Under the penitential gates
Sustained by staring Seraphim
Where the souls of the devout
Burn invisible……………

and by the momentous, mythic death of Agammemnon in Sweeney among the Nightingales.

And sang within the bloody wood
When Agamemnon cried aloud

The word Nightingales points up Eliot’s unresolved opposition beautifully in its two meanings. On the one hand the birds are mythic creatures evoking the nobility and grief of Greek myths such as that of Procne and Philomel while, on the other, they evoke the sordid banality and carnality of prostitutes. What is interesting is that, while Eliot feels fastidious disgust for one world, he finds it equally impossible to refrain from mocking the opposite pole and its inability to console him. This is the world of his elevated liberal and religious education which he might have expected to offer such consolation. That it doesn’t but only serves to point up the ghastliness of the real world is a kind of tragedy for him. Mr Eliot’s Sunday Morning Service introduces the carnal unpleasantness of Sweeney wallowing naked in his bath on a Sunday morning while everyone is in church but the poem’s epigraph is Look, look, here come two religious caterpillars and the heightened ecclesiastical language used to describe the service mocks it for its intellectualised ethereality and sexlessness:

Along the garden-wall the bees
With hairy bellies pass between
The staminate and pistillate,
Blest office of the epicene.

It is noteworthy that the form chosen for these poems lends itself well to their content. Gautier’s quatrains have a highly polished, exotic and rarified formality that belongs, perhaps, to the promising mythic and religious worlds suggested.
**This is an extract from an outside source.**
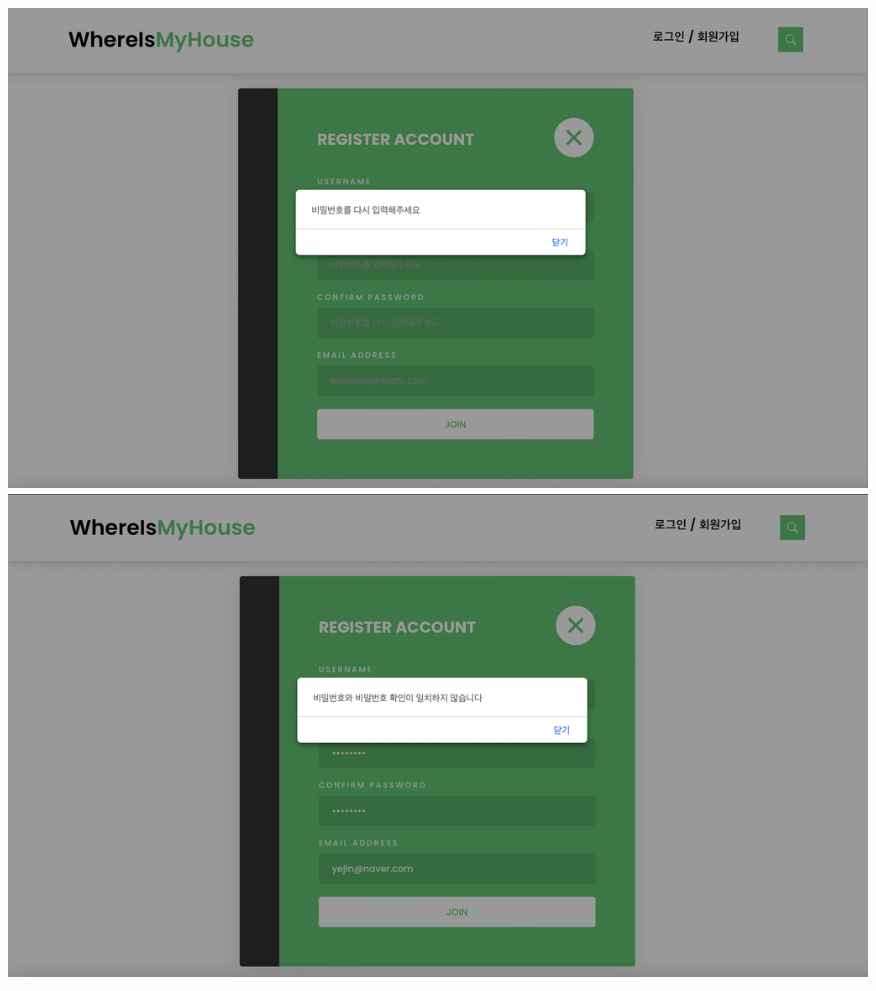   ![register4](./WebContent/assets/img/register4.png)
  ![register5](./WebContent/assets/img/register5.png)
Eliot derives a great deal in terms of bathetic comedy from the ironic distance between this form and the banal and crudely carnal which he treats within it. This ironic distance contributes greatly to the success of the poems.
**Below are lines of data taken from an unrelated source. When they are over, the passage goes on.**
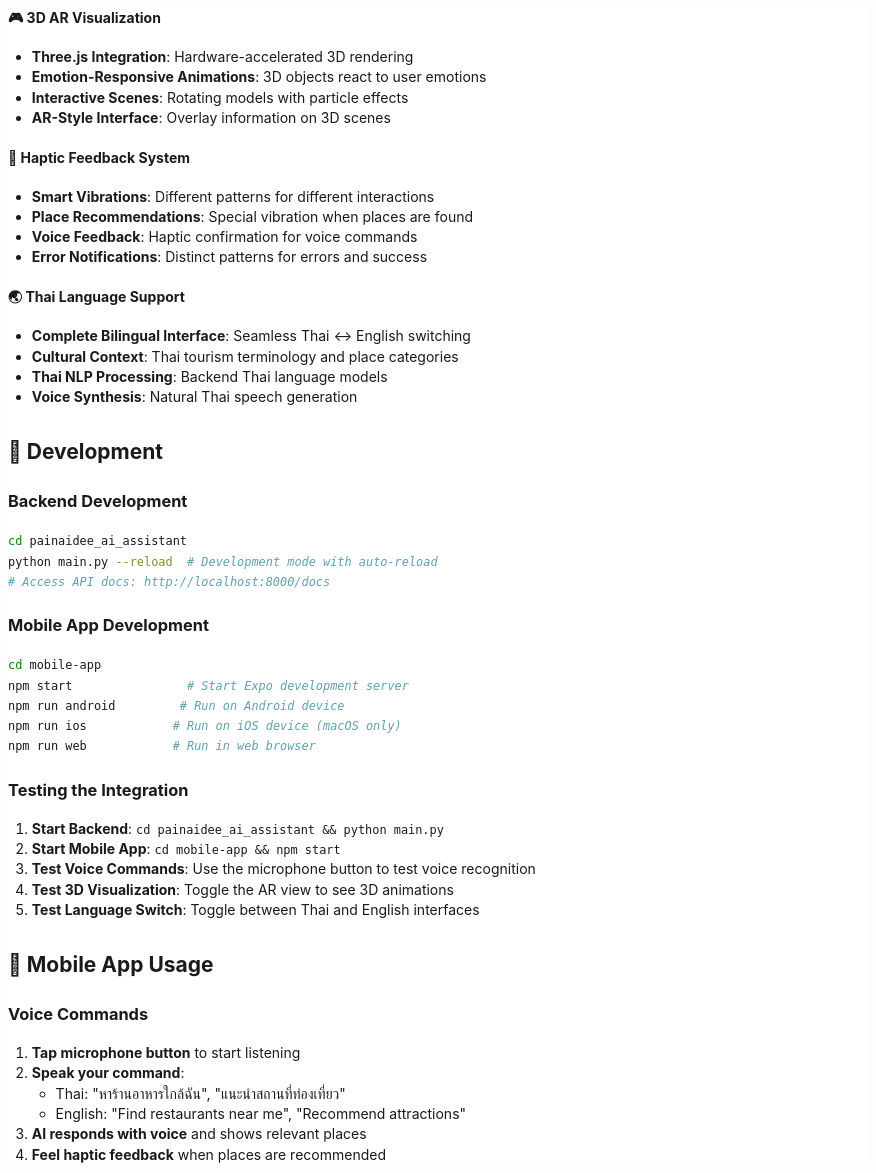 #### 🎮 3D AR Visualization
- **Three.js Integration**: Hardware-accelerated 3D rendering
- **Emotion-Responsive Animations**: 3D objects react to user emotions
- **Interactive Scenes**: Rotating models with particle effects
- **AR-Style Interface**: Overlay information on 3D scenes

#### 📳 Haptic Feedback System
- **Smart Vibrations**: Different patterns for different interactions
- **Place Recommendations**: Special vibration when places are found
- **Voice Feedback**: Haptic confirmation for voice commands
- **Error Notifications**: Distinct patterns for errors and success

#### 🌏 Thai Language Support
- **Complete Bilingual Interface**: Seamless Thai ↔ English switching
- **Cultural Context**: Thai tourism terminology and place categories
- **Thai NLP Processing**: Backend Thai language models
- **Voice Synthesis**: Natural Thai speech generation

## 🔧 Development

### Backend Development
```bash
cd painaidee_ai_assistant
python main.py --reload  # Development mode with auto-reload
# Access API docs: http://localhost:8000/docs
```

### Mobile App Development
```bash
cd mobile-app
npm start                # Start Expo development server
npm run android         # Run on Android device
npm run ios            # Run on iOS device (macOS only)
npm run web            # Run in web browser
```

### Testing the Integration
1. **Start Backend**: `cd painaidee_ai_assistant && python main.py`
2. **Start Mobile App**: `cd mobile-app && npm start`
3. **Test Voice Commands**: Use the microphone button to test voice recognition
4. **Test 3D Visualization**: Toggle the AR view to see 3D animations
5. **Test Language Switch**: Toggle between Thai and English interfaces

## 📱 Mobile App Usage

### Voice Commands
1. **Tap microphone button** to start listening
2. **Speak your command**:
   - Thai: "หาร้านอาหารใกล้ฉัน", "แนะนำสถานที่ท่องเที่ยว"
   - English: "Find restaurants near me", "Recommend attractions"
3. **AI responds with voice** and shows relevant places
4. **Feel haptic feedback** when places are recommended
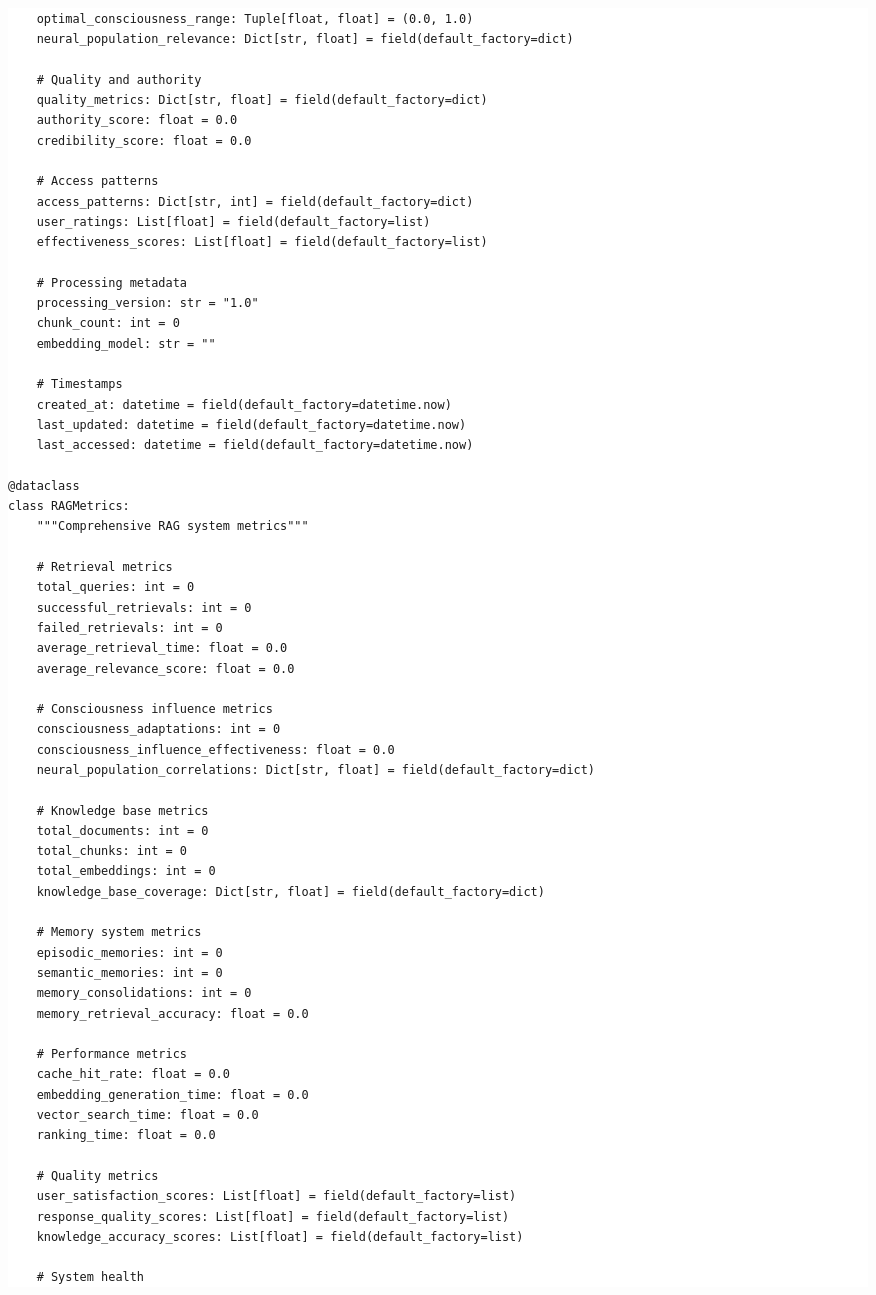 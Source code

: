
 ```text
    optimal_consciousness_range: Tuple[float, float] = (0.0, 1.0)
    neural_population_relevance: Dict[str, float] = field(default_factory=dict)

    # Quality and authority
    quality_metrics: Dict[str, float] = field(default_factory=dict)
    authority_score: float = 0.0
    credibility_score: float = 0.0

    # Access patterns
    access_patterns: Dict[str, int] = field(default_factory=dict)
    user_ratings: List[float] = field(default_factory=list)
    effectiveness_scores: List[float] = field(default_factory=list)

    # Processing metadata
    processing_version: str = "1.0"
    chunk_count: int = 0
    embedding_model: str = ""

    # Timestamps
    created_at: datetime = field(default_factory=datetime.now)
    last_updated: datetime = field(default_factory=datetime.now)
    last_accessed: datetime = field(default_factory=datetime.now)

@dataclass
class RAGMetrics:
    """Comprehensive RAG system metrics"""

    # Retrieval metrics
    total_queries: int = 0
    successful_retrievals: int = 0
    failed_retrievals: int = 0
    average_retrieval_time: float = 0.0
    average_relevance_score: float = 0.0

    # Consciousness influence metrics
    consciousness_adaptations: int = 0
    consciousness_influence_effectiveness: float = 0.0
    neural_population_correlations: Dict[str, float] = field(default_factory=dict)

    # Knowledge base metrics
    total_documents: int = 0
    total_chunks: int = 0
    total_embeddings: int = 0
    knowledge_base_coverage: Dict[str, float] = field(default_factory=dict)

    # Memory system metrics
    episodic_memories: int = 0
    semantic_memories: int = 0
    memory_consolidations: int = 0
    memory_retrieval_accuracy: float = 0.0

    # Performance metrics
    cache_hit_rate: float = 0.0
    embedding_generation_time: float = 0.0
    vector_search_time: float = 0.0
    ranking_time: float = 0.0

    # Quality metrics
    user_satisfaction_scores: List[float] = field(default_factory=list)
    response_quality_scores: List[float] = field(default_factory=list)
    knowledge_accuracy_scores: List[float] = field(default_factory=list)

    # System health
```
It could be said, finally, that Eliot is, at the outset with Prufrock and Other Observations and, increasingly so in Poems 1920, a curious phenomenon. The humour and comedy in his poems derive from a heart-breaking dichotomy which represents an acute personal, spiritual and psychological crisis. He is unable to countenance the revolting carnality of real people and he finds no consolation in religious ceremony or myth which serve simply to highlight a painful reality by showing the distance between reality and something he thinks is finer. This provides bathos but no resolution. The question to be asked, at this stage, is whether what we are witnessing is a noble soul pursuing a spiritual odyssey that charts a trajectory in the Western Christian tradition or, more simply, the banal struggles of a psychologically maladjusted  puritan coming to terms with the parameters of the human condition. He is unable to locate everyday physicality in ancient myth or religion or to begin to see that those myths may have originated in the loves springing from that same, normal human physicality. Perhaps he should have considered what the cause of the Trojan War was. This question may be resolved in the works that followed Poems 1920.
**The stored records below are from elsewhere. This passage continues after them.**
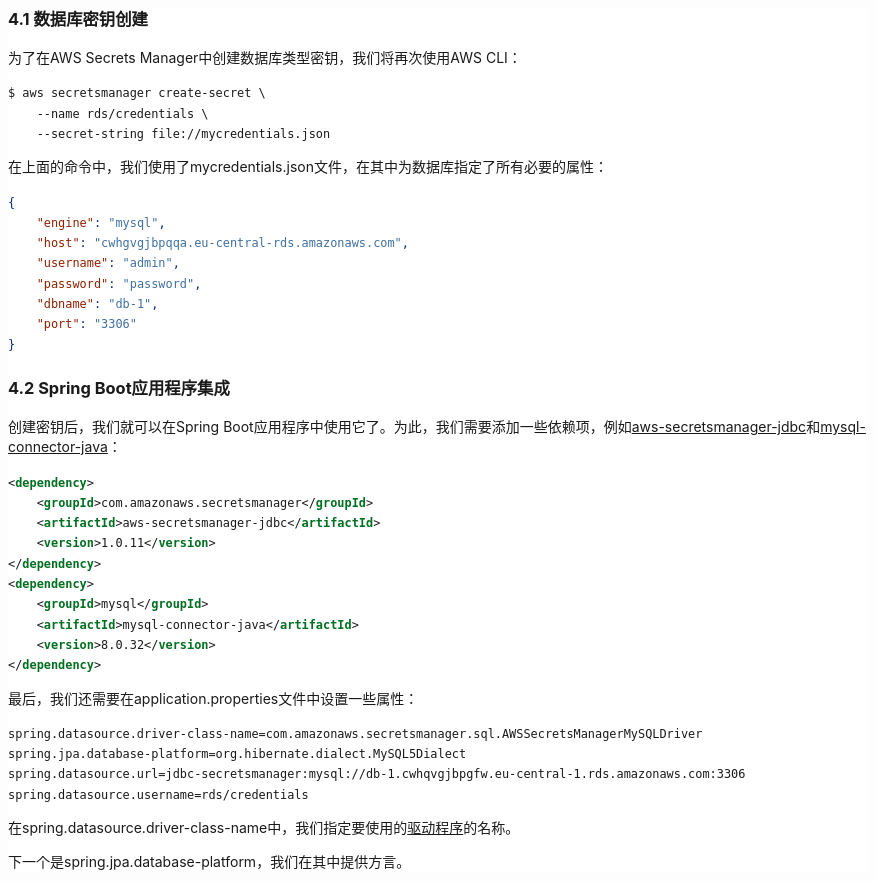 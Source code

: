 ### 4.1 数据库密钥创建

为了在AWS Secrets Manager中创建数据库类型密钥，我们将再次使用AWS CLI：

```shell
$ aws secretsmanager create-secret \
    --name rds/credentials \
    --secret-string file://mycredentials.json
```

在上面的命令中，我们使用了mycredentials.json文件，在其中为数据库指定了所有必要的属性：

```json
{
    "engine": "mysql",
    "host": "cwhgvgjbpqqa.eu-central-rds.amazonaws.com",
    "username": "admin",
    "password": "password",
    "dbname": "db-1",
    "port": "3306"
}
```

### 4.2 Spring Boot应用程序集成

创建密钥后，我们就可以在Spring Boot应用程序中使用它了。为此，我们需要添加一些依赖项，例如[aws-secretsmanager-jdbc](https://mvnrepository.com/artifact/com.amazonaws.secretsmanager/aws-secretsmanager-jdbc)和[mysql-connector-java](https://mvnrepository.com/artifact/mysql/mysql-connector-java)：

```xml
<dependency>
    <groupId>com.amazonaws.secretsmanager</groupId>
    <artifactId>aws-secretsmanager-jdbc</artifactId>
    <version>1.0.11</version>
</dependency>
<dependency>
    <groupId>mysql</groupId>
    <artifactId>mysql-connector-java</artifactId>
    <version>8.0.32</version>
</dependency>
```

最后，我们还需要在application.properties文件中设置一些属性：

```properties
spring.datasource.driver-class-name=com.amazonaws.secretsmanager.sql.AWSSecretsManagerMySQLDriver
spring.jpa.database-platform=org.hibernate.dialect.MySQL5Dialect
spring.datasource.url=jdbc-secretsmanager:mysql://db-1.cwhqvgjbpgfw.eu-central-1.rds.amazonaws.com:3306
spring.datasource.username=rds/credentials
```

在spring.datasource.driver-class-name中，我们指定要使用的[驱动程序](https://docs.aws.amazon.com/secretsmanager/latest/userguide/retrieving-secrets_jdbc.html)的名称。

下一个是spring.jpa.database-platform，我们在其中提供方言。
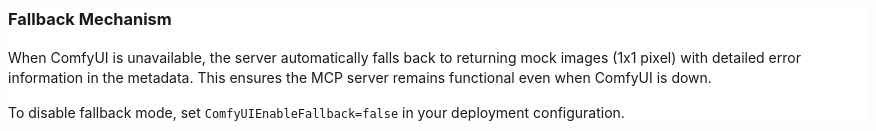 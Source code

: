 ### Fallback Mechanism

When ComfyUI is unavailable, the server automatically falls back to returning mock images (1x1 pixel) with detailed error information in the metadata. This ensures the MCP server remains functional even when ComfyUI is down.

To disable fallback mode, set `ComfyUIEnableFallback=false` in your deployment configuration.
It may be noteworthy that John Ruskin, who is evoked in both Burbank with as Baedeker: Bleistein with a Cigar and in A Cooking Egg shared an experience with Eliot. Both had disastrous wedding nights, in Ruskin’s case, due to his horror at the uncovered female form of Effie. Both were high-minded men who found it difficult to resolve the coexistence in human forms of the cerebral and the fleshly. Indeed, Eliot made reference to this problem in addressing the character and nature of the Metaphysical Poets.